[Collected data]

============================================================

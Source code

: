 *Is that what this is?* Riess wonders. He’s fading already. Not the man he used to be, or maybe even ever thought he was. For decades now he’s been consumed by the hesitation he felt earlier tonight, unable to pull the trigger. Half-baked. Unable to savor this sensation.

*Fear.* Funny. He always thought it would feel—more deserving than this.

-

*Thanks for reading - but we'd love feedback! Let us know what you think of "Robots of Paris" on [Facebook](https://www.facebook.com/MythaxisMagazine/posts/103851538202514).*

============================================================

Working through the records, copy each line in which the word "this" appears.

: *Is that what this is?* Riess wonders. He’s fading already. Not the man he used to be, or maybe even ever thought he was. For decades now he’s been consumed by the hesitation he felt earlier tonight, unable to pull the trigger. Half-baked. Unable to savor this sensation.
*Fear.* Funny. He always thought it would feel—more deserving than this.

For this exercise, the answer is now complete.